THE PROBLEM:
With the images set aside, retype every record below character for character.

==============================

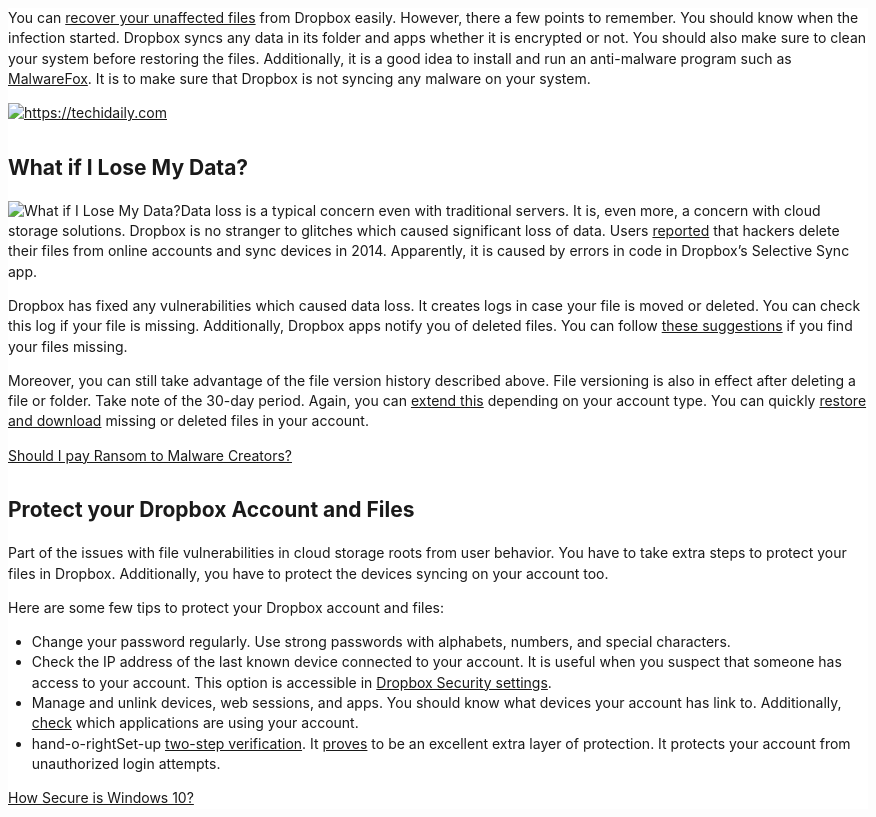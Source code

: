You can [recover your unaffected files](https://www.dropbox.com/help/security/ransomware-recovery) from Dropbox easily. However, there a few points to remember. You should know when the infection started. Dropbox syncs any data in its folder and apps whether it is encrypted or not. You should also make sure to clean your system before restoring the files. Additionally, it is a good idea to install and run an anti-malware program such as [MalwareFox](https://tools.techidaily.com/malwarefox/products/). It is to make sure that Dropbox is not syncing any malware on your system.


<a href="https://aligracehair.sjv.io/c/5597632/1902273/19272" target="_top" id="1902273">
  <img src="//a.impactradius-go.com/display-ad/19272-1902273" border="0" alt="https://techidaily.com" width="300" height="90"/>
</a>
<img height="0" width="0" src="https://aligracehair.sjv.io/i/5597632/1902273/19272" style="position:absolute;visibility:hidden;" border="0" />


## What if I Lose My Data?

![What if I Lose My Data?](https://www.malwarefox.com//www.malwarefox.com/wp-content/uploads/2018/02/backup-3.png "backup")Data loss is a typical concern even with traditional servers. It is, even more, a concern with cloud storage solutions. Dropbox is no stranger to glitches which caused significant loss of data. Users [reported](http://www.zdnet.com/article/dropbox-sync-glitch-results-in-lost-data-for-some-subscribers/) that hackers delete their files from online accounts and sync devices in 2014\. Apparently, it is caused by errors in code in Dropbox’s Selective Sync app.

Dropbox has fixed any vulnerabilities which caused data loss. It creates logs in case your file is moved or deleted. You can check this log if your file is missing. Additionally, Dropbox apps notify you of deleted files. You can follow [these suggestions](https://www.dropbox.com/help/security/missing-reappearing-corrupted-files) if you find your files missing.

Moreover, you can still take advantage of the file version history described above. File versioning is also in effect after deleting a file or folder. Take note of the 30-day period. Again, you can [extend this](https://www.dropbox.com/help/security/version-history-overview) depending on your account type. You can quickly [restore and download](https://www.dropbox.com/help/security/recover-deleted-files-folders) missing or deleted files in your account.

[Should I pay Ransom to Malware Creators?](https://tools.techidaily.com/malwarefox/products/)

## Protect your Dropbox Account and Files

Part of the issues with file vulnerabilities in cloud storage roots from user behavior. You have to take extra steps to protect your files in Dropbox. Additionally, you have to protect the devices syncing on your account too.

Here are some few tips to protect your Dropbox account and files:

* Change your password regularly. Use strong passwords with alphabets, numbers, and special characters.
* Check the IP address of the last known device connected to your account. It is useful when you suspect that someone has access to your account. This option is accessible in [Dropbox Security settings](https://www.dropbox.com/account#security).
* Manage and unlink devices, web sessions, and apps. You should know what devices your account has link to. Additionally, [check](https://www.dropbox.com/help/security/protect-account#lookup%5Fip) which applications are using your account.
* hand-o-rightSet-up [two-step verification](https://www.dropbox.com/help/security/enable-two-step-verification). It [proves](https://securityintelligence.com/two-factor-authentication-a-little-goes-a-long-way/) to be an excellent extra layer of protection. It protects your account from unauthorized login attempts.

[How Secure is Windows 10?](https://tools.techidaily.com/malwarefox/products/)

==============================

WRITTEN ANSWER:
Source code

:You can [recover your unaffected files](https://www.dropbox.com/help/security/ransomware-recovery) from Dropbox easily. However, there a few points to remember. You should know when the infection started. Dropbox syncs any data in its folder and apps whether it is encrypted or not. You should also make sure to clean your system before restoring the files. Additionally, it is a good idea to install and run an anti-malware program such as [MalwareFox](https://tools.techidaily.com/malwarefox/products/). It is to make sure that Dropbox is not syncing any malware on your system.


<a href="https://aligracehair.sjv.io/c/5597632/1902273/19272" target="_top" id="1902273">
  <img src="//a.impactradius-go.com/display-ad/19272-1902273" border="0" alt="https://techidaily.com" width="300" height="90"/>
</a>
<img height="0" width="0" src="https://aligracehair.sjv.io/i/5597632/1902273/19272" style="position:absolute;visibility:hidden;" border="0" />


## What if I Lose My Data?

![What if I Lose My Data?](https://www.malwarefox.com//www.malwarefox.com/wp-content/uploads/2018/02/backup-3.png "backup")Data loss is a typical concern even with traditional servers. It is, even more, a concern with cloud storage solutions. Dropbox is no stranger to glitches which caused significant loss of data. Users [reported](http://www.zdnet.com/article/dropbox-sync-glitch-results-in-lost-data-for-some-subscribers/) that hackers delete their files from online accounts and sync devices in 2014\. Apparently, it is caused by errors in code in Dropbox’s Selective Sync app.

Dropbox has fixed any vulnerabilities which caused data loss. It creates logs in case your file is moved or deleted. You can check this log if your file is missing. Additionally, Dropbox apps notify you of deleted files. You can follow [these suggestions](https://www.dropbox.com/help/security/missing-reappearing-corrupted-files) if you find your files missing.

Moreover, you can still take advantage of the file version history described above. File versioning is also in effect after deleting a file or folder. Take note of the 30-day period. Again, you can [extend this](https://www.dropbox.com/help/security/version-history-overview) depending on your account type. You can quickly [restore and download](https://www.dropbox.com/help/security/recover-deleted-files-folders) missing or deleted files in your account.

[Should I pay Ransom to Malware Creators?](https://tools.techidaily.com/malwarefox/products/)

## Protect your Dropbox Account and Files

Part of the issues with file vulnerabilities in cloud storage roots from user behavior. You have to take extra steps to protect your files in Dropbox. Additionally, you have to protect the devices syncing on your account too.

Here are some few tips to protect your Dropbox account and files:

* Change your password regularly. Use strong passwords with alphabets, numbers, and special characters.
* Check the IP address of the last known device connected to your account. It is useful when you suspect that someone has access to your account. This option is accessible in [Dropbox Security settings](https://www.dropbox.com/account#security).
* Manage and unlink devices, web sessions, and apps. You should know what devices your account has link to. Additionally, [check](https://www.dropbox.com/help/security/protect-account#lookup%5Fip) which applications are using your account.
* hand-o-rightSet-up [two-step verification](https://www.dropbox.com/help/security/enable-two-step-verification). It [proves](https://securityintelligence.com/two-factor-authentication-a-little-goes-a-long-way/) to be an excellent extra layer of protection. It protects your account from unauthorized login attempts.

[How Secure is Windows 10?](https://tools.techidaily.com/malwarefox/products/)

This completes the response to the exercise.